Le concile Vatican II est tellement actuel qu’il est difficile de comprendre « pourquoi certains ont pu oser suggérer un Vatican III pour le compléter » : c’est ce qu’a dit hier, lors d’une conférence donnée à l’ambassade d’Espagne près le Saint-Siège, l’archevêque espagnol Mgr Justo Mullor Garcia, président de l’Académie pontificale ecclésiastique.
L’archevêque a ajouté que même si l’on devait un jour célébrer un nouveau concile, Vatican II ne serait jamais un « concile du passé », mais quelque chose d’ « actuel et d’ouvert ».
Parmi les fruits du concile, l’archevêque a cité la transformation de la diplomatie en instrument de dialogue et les mouvements ecclésiaux qui ont prouvé qu’ils comprenaient le message global de Vatican II « hors des schémas conservateurs ou progressistes, plus conformes à des politiques contingentes qu’à la réalité liée à la vie religieuse ».
Mgr Mullor Garcia a ensuite évoqué de nombreux souvenirs : « pour moi et pour les autres », le concile a constitué « une grâce très particulière et tangible », parce que, dans les années 50, beaucoup d’ecclésiastiques et de laïcs « attendaient de l’Eglise des gestes réformateurs et plus proches de l’Evangile que certaines vieilles traditions historiques et sociales ».
Il y avait, a-t-il ajouté, le désir d’une Eglise purifiée, parce que le pouvoir mondain a toujours été une tentation : plus que celle de la chair, celle de l’orgueil.
Il a rappelé les défis qui ont surgi, citant l’archevêque de Milan de l’époque, le cardinal Montini, qui demanda en public si quelques-unes des institutions comme la diplomatie, avec la disparition du pouvoir temporel des papes, n’allaient pas tomber en désuétude.
La réponse du concile : « La diplomatie ecclésiastique, loin d’être un frein à la liberté, pourra toujours ouvrir les portes au dialogue avec toutes les sociétés civiles respectueuses des droits de l’homme ».
Mgr Mullor Garcia a précisé que « de nombreux commentateurs ont oublié que les deux constitutions dogmatiques de Vatican II avaient projeté une lumière qui avait clarifié tous les autres textes officiels ». Pour cette raison, a déclaré l’archevêque, le concile du XXème siècle n’a pas été seulement pastoral.
En concluant ces considérations personnelles, Mgr Mullor Garcia a mis en lumière l’existence de deux attitudes : l’une ecclésiastique, et l’autre laïque.
La première a donné une impulsion à de nouvelles réalités pastorales dans l’Eglise, comme la prélature personnelle de l’Opus Dei, le mouvement des Focolari, Communion et Libération ou le Chemin néocatéchuménal.
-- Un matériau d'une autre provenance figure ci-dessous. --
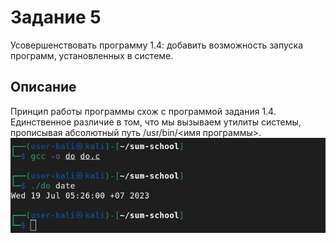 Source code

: # Задание 5
Усовершенствовать программу 1.4: добавить
возможность запуска программ, установленных в системе.
## Описание
Принцип работы программы схож с программой задания 1.4. Единственное различие в том, что мы вызываем утилиты системы, прописывая абсолютный путь /usr/bin/<имя программы>.
![Image alt](https://github.com/ABoriskina/Module-3/blob/main/Lesson-1/Task-1-5/Screenshot%20from%202023-07-19%2005-26-11.png)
Toutes ces réalités, nées avant le concile, montrent qu’elles ont compris le message global de Vatican II « hors des schémas conservateurs ou progressistes, plus conformes à des politiques contingentes qu’à la réalité liées à la vie religieuse », a-t-il estimé.
La seconde engendra l’augmentation des représentants diplomatiques près le Saint-Siège et des nonces dans les différentes pays, comme le montrent les données et comme en témoignent divers ambassadeurs et chefs d’Etat : partis de 19 sièges diplomatiques accrédités près le Saint-Siège à l’époque de l’unité de l’Italie et de la chute des Etats pontificaux, ils sont aujourd’hui 178, auxquels il faut ajouter 18 missions pontificales et 22 délégations internationales.
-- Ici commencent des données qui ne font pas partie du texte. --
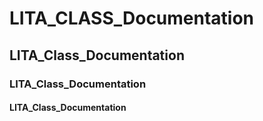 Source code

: # LITA_CLASS_Documentation
## LITA_Class_Documentation
### LITA_Class_Documentation
#### LITA_Class_Documentation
Tous ces effets positifs du concile représentent pour l’Eglise « une impulsion pour vivre les valeurs fondamentales proposées par l’évangile » et sont aujourd’hui une nouveauté positive sous de nombreux aspects, sans nier pour autant les situations négatives comme la chute des vocations religieuses et l’insensibilité de pays de tradition chrétienne, qui, quoi qu’il en soit, n’ont pas entravé les dynamiques de Vatican II.
La crise post-conciliaire, a conclu l’archevêque, « a été sans aucun doute causée par de fortes influences externes » et par des « secteurs de l’Eglise elle-même, qui doutaient devant les grands changements proposés par le concile ». Ces changements étaient indiqués dans Lumen Gentium, avec son ouverture à la fois claire et double : ouverture à la sainteté personnelle, adressée à tous les baptisés, et ouverture au dialogue avec les croyants de l’Ancien et du Nouveau Testament.